Task to complete
Please retype the whole listing so that it matches the original exactly.

::::::::::

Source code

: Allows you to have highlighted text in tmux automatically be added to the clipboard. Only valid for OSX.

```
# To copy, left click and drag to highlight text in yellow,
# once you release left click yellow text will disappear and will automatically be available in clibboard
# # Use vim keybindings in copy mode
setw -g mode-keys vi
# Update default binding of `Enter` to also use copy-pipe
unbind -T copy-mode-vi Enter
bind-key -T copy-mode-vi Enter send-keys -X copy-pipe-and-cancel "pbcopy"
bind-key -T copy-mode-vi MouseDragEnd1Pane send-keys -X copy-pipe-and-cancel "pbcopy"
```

::::::::::

Answer box
Source code

: Allows you to have highlighted text in tmux automatically be added to the clipboard. Only valid for OSX.

```
# To copy, left click and drag to highlight text in yellow,
# once you release left click yellow text will disappear and will automatically be available in clibboard
# # Use vim keybindings in copy mode
setw -g mode-keys vi
# Update default binding of `Enter` to also use copy-pipe
unbind -T copy-mode-vi Enter
bind-key -T copy-mode-vi Enter send-keys -X copy-pipe-and-cancel "pbcopy"
bind-key -T copy-mode-vi MouseDragEnd1Pane send-keys -X copy-pipe-and-cancel "pbcopy"
```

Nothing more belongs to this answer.